The respondent was a 28 year old Sri Lankan Tamil. In 1992, at the age of 10, he became a member of the Liberation Tigers of Tamil Eelam (“LTTE”), the following year joining the LTTE’s Intelligence Division. At 16 he became team leader of a nine-man combat unit, at 17 the leader of a 45-man platoon, on each occasion engaging in military operations against the Sri Lankan army, and on each being wounded. At 18 he was appointed to lead a mobile unit responsible for transporting military equipment and other members of the Intelligence Division through jungles to a point where armed members of the Division could be sent in plain clothes to Colombo.

He continued to do this for some three years from September 2000 until early 2004 except for some two and a half months when he was appointed one of the chief security guards to Pottu Amman, the Intelligence Division’s leader, whom he accompanied as a trusted aide on visits to the LTTE District Leader, Colonel Karuna, and other prominent LTTE members. For about two years he served as second in command of the combat unit of the Intelligence Division.
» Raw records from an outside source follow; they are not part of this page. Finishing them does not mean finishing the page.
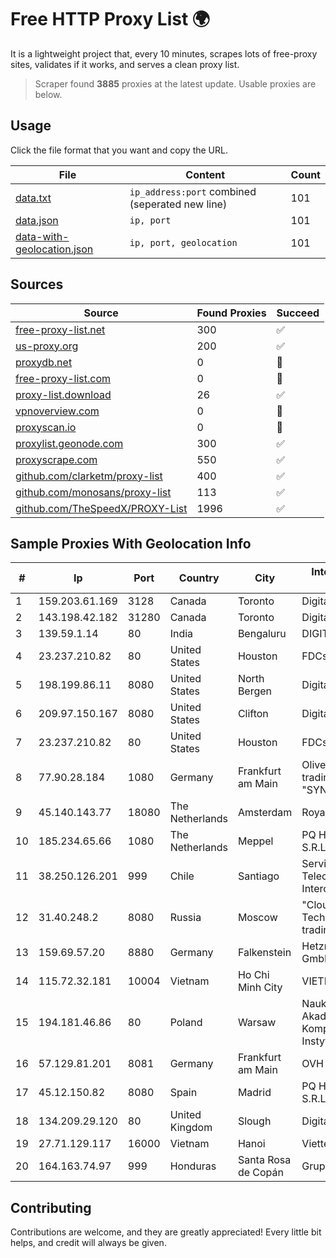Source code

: 
# Free HTTP Proxy List 🌍

It is a lightweight project that, every 10 minutes, scrapes lots of free-proxy sites, validates if it works, and serves a clean proxy list.


> Scraper found **3885** proxies at the latest update. Usable proxies are below.

## Usage

Click the file format that you want and copy the URL.


|File|Content|Count|
|----|-------|-----|
|[data.txt](https://raw.githubusercontent.com/themiralay/Proxy-List-World/master/data.txt)|`ip_address:port` combined (seperated new line)|101|
|[data.json](https://raw.githubusercontent.com/themiralay/Proxy-List-World/master/data.json)|`ip, port`|101|
|[data-with-geolocation.json](https://raw.githubusercontent.com/themiralay/Proxy-List-World/master/data-with-geolocation.json)|`ip, port, geolocation`|101|

## Sources

|Source|Found Proxies|Succeed|
|------|-------------|-------|
|[free-proxy-list.net](https://free-proxy-list.net)|300|✅|
|[us-proxy.org](https://www.us-proxy.org)|200|✅|
|[proxydb.net](http://proxydb.net)|0|🚫|
|[free-proxy-list.com](https://free-proxy-list.com/?page=&port=&type%5B%5D=http&type%5B%5D=https&up_time=0&search=Search)|0|🚫|
|[proxy-list.download](https://www.proxy-list.download/HTTP)|26|✅|
|[vpnoverview.com](https://vpnoverview.com/privacy/anonymous-browsing/free-proxy-servers)|0|🚫|
|[proxyscan.io](https://www.proxyscan.io)|0|🚫|
|[proxylist.geonode.com](https://proxylist.geonode.com/api/proxy-list?limit=300&page=1&sort_by=lastChecked&sort_type=desc&protocols=http,https)|300|✅|
|[proxyscrape.com](https://api.proxyscrape.com/v2/?request=displayproxies&protocol=http&timeout=10000&country=all&ssl=all&anonymity=all)|550|✅|
|[github.com/clarketm/proxy-list](https://raw.githubusercontent.com/clarketm/proxy-list/master/proxy-list-raw.txt)|400|✅|
|[github.com/monosans/proxy-list](https://raw.githubusercontent.com/monosans/proxy-list/main/proxies/http.txt)|113|✅|
|[github.com/TheSpeedX/PROXY-List](https://raw.githubusercontent.com/TheSpeedX/PROXY-List/master/http.txt)|1996|✅|


## Sample Proxies With Geolocation Info

|#|Ip|Port|Country|City|Internet Service Provider|
|-|--|----|-------|----|-------------------------|
|1|159.203.61.169|3128|Canada|Toronto|DigitalOcean, LLC|
|2|143.198.42.182|31280|Canada|Toronto|DigitalOcean, LLC|
|3|139.59.1.14|80|India|Bengaluru|DIGITALOCEAN|
|4|23.237.210.82|80|United States|Houston|FDCservers.net|
|5|198.199.86.11|8080|United States|North Bergen|DigitalOcean, LLC|
|6|209.97.150.167|8080|United States|Clifton|DigitalOcean, LLC|
|7|23.237.210.82|80|United States|Houston|FDCservers.net|
|8|77.90.28.184|1080|Germany|Frankfurt am Main|Oliver Horscht is trading as "SYNLINQ"|
|9|45.140.143.77|18080|The Netherlands|Amsterdam|RoyaleHosting BV|
|10|185.234.65.66|1080|The Netherlands|Meppel|PQ HOSTING PLUS S.R.L.|
|11|38.250.126.201|999|Chile|Santiago|Servicios De Telecomunicaciones Intercable Ltda.|
|12|31.40.248.2|8080|Russia|Moscow|"Cloud Technologies" LLC trading as Cloud.ru|
|13|159.69.57.20|8880|Germany|Falkenstein|Hetzner Online GmbH|
|14|115.72.32.181|10004|Vietnam|Ho Chi Minh City|VIETELmetro|
|15|194.181.46.86|80|Poland|Warsaw|Naukowa I Akademicka Siec Komputerowa Instytut Badawczy|
|16|57.129.81.201|8081|Germany|Frankfurt am Main|OVH SAS|
|17|45.12.150.82|8080|Spain|Madrid|PQ HOSTING PLUS S.R.L.|
|18|134.209.29.120|80|United Kingdom|Slough|DigitalOcean, LLC|
|19|27.71.129.117|16000|Vietnam|Hanoi|Viettel Group|
|20|164.163.74.97|999|Honduras|Santa Rosa de Copán|Grupo Inma S.A|



## Contributing

Contributions are welcome, and they are greatly appreciated! Every
little bit helps, and credit will always be given.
In October 2006 he was sent incognito (in plain clothes and under an assumed name) to Colombo to await further instructions. In December 2006 he learned that his presence in Colombo had been discovered and arrangements were made for him to leave the country. In February 2007 he arrived in the UK and applied for asylum.

The respondent’s application (and a subsidiary application for humanitarian protection based on the fear of mistreatment if returned) was refused in September 2007 solely by reference to article 1F(a) of the Refugee Convention.

 By virtue of section 83 of the Nationality, Immigration and Asylum Act 2002, the appellant’s decision was unappealable: the respondent had been granted only six months’ leave to enter. The respondent therefore sought judicial review.

But the Court of Appeal quashed the appellant’s decision [2009] EWCA Civ 364; [2010] 2 WLR 17.

It reasoned that in order for there to be joint enterprise liability:

(1) there has to have been a common design which amounted to or involved the commission of a crime provided for in the statute;

(2) the defendant must have participated in the furtherance of the joint criminal purpose in a way that made a significant contribution to the crime’s commission; and

(3) that participation must have been with the intention of furthering the perpetration of one of the crimes provided for in the statute.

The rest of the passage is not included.